### DATA LISTING
--
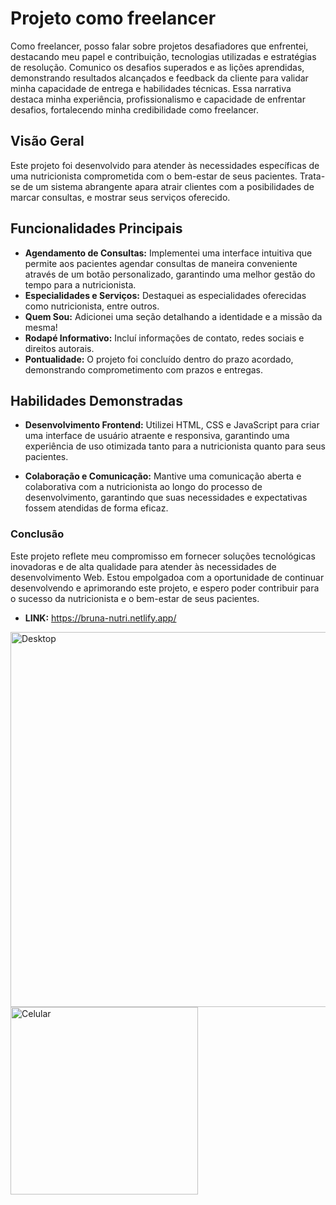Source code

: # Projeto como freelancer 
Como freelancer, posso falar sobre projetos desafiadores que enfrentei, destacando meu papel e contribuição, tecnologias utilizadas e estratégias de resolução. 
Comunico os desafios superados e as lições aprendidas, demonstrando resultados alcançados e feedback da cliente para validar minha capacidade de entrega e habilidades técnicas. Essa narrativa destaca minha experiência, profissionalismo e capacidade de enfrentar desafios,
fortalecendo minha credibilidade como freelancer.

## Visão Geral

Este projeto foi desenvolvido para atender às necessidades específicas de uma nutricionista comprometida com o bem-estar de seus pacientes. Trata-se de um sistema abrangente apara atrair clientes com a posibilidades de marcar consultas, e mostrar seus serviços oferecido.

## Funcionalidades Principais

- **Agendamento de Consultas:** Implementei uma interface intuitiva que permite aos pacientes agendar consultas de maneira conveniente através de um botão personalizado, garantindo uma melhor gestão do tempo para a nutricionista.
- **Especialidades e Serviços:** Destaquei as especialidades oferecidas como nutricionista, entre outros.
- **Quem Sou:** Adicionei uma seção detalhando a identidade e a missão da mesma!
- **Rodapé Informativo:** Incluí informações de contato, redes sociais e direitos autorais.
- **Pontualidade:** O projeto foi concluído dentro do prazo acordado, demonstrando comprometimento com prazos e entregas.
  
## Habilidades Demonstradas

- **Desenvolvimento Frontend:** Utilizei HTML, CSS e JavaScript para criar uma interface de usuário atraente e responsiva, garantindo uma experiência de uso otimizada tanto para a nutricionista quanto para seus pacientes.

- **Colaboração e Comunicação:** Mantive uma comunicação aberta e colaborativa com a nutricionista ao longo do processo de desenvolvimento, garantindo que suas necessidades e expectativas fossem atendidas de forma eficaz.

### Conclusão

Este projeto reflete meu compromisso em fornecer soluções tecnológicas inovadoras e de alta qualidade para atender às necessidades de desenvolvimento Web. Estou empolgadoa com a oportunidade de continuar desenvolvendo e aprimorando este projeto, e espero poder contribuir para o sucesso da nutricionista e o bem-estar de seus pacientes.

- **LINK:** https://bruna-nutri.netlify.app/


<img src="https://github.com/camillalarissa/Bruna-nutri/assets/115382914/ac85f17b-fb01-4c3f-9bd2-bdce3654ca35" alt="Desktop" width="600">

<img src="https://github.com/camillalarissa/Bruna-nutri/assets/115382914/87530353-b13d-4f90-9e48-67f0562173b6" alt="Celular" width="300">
--
Excluding the images, copy all of the material above verbatim.

### TASK SOLUTION
Source code

: # Projeto como freelancer 
Como freelancer, posso falar sobre projetos desafiadores que enfrentei, destacando meu papel e contribuição, tecnologias utilizadas e estratégias de resolução. 
Comunico os desafios superados e as lições aprendidas, demonstrando resultados alcançados e feedback da cliente para validar minha capacidade de entrega e habilidades técnicas. Essa narrativa destaca minha experiência, profissionalismo e capacidade de enfrentar desafios,
fortalecendo minha credibilidade como freelancer.

## Visão Geral

Este projeto foi desenvolvido para atender às necessidades específicas de uma nutricionista comprometida com o bem-estar de seus pacientes. Trata-se de um sistema abrangente apara atrair clientes com a posibilidades de marcar consultas, e mostrar seus serviços oferecido.

## Funcionalidades Principais

- **Agendamento de Consultas:** Implementei uma interface intuitiva que permite aos pacientes agendar consultas de maneira conveniente através de um botão personalizado, garantindo uma melhor gestão do tempo para a nutricionista.
- **Especialidades e Serviços:** Destaquei as especialidades oferecidas como nutricionista, entre outros.
- **Quem Sou:** Adicionei uma seção detalhando a identidade e a missão da mesma!
- **Rodapé Informativo:** Incluí informações de contato, redes sociais e direitos autorais.
- **Pontualidade:** O projeto foi concluído dentro do prazo acordado, demonstrando comprometimento com prazos e entregas.
  
## Habilidades Demonstradas

- **Desenvolvimento Frontend:** Utilizei HTML, CSS e JavaScript para criar uma interface de usuário atraente e responsiva, garantindo uma experiência de uso otimizada tanto para a nutricionista quanto para seus pacientes.

- **Colaboração e Comunicação:** Mantive uma comunicação aberta e colaborativa com a nutricionista ao longo do processo de desenvolvimento, garantindo que suas necessidades e expectativas fossem atendidas de forma eficaz.

### Conclusão

Este projeto reflete meu compromisso em fornecer soluções tecnológicas inovadoras e de alta qualidade para atender às necessidades de desenvolvimento Web. Estou empolgadoa com a oportunidade de continuar desenvolvendo e aprimorando este projeto, e espero poder contribuir para o sucesso da nutricionista e o bem-estar de seus pacientes.

- **LINK:** https://bruna-nutri.netlify.app/


<img src="https://github.com/camillalarissa/Bruna-nutri/assets/115382914/ac85f17b-fb01-4c3f-9bd2-bdce3654ca35" alt="Desktop" width="600">

<img src="https://github.com/camillalarissa/Bruna-nutri/assets/115382914/87530353-b13d-4f90-9e48-67f0562173b6" alt="Celular" width="300">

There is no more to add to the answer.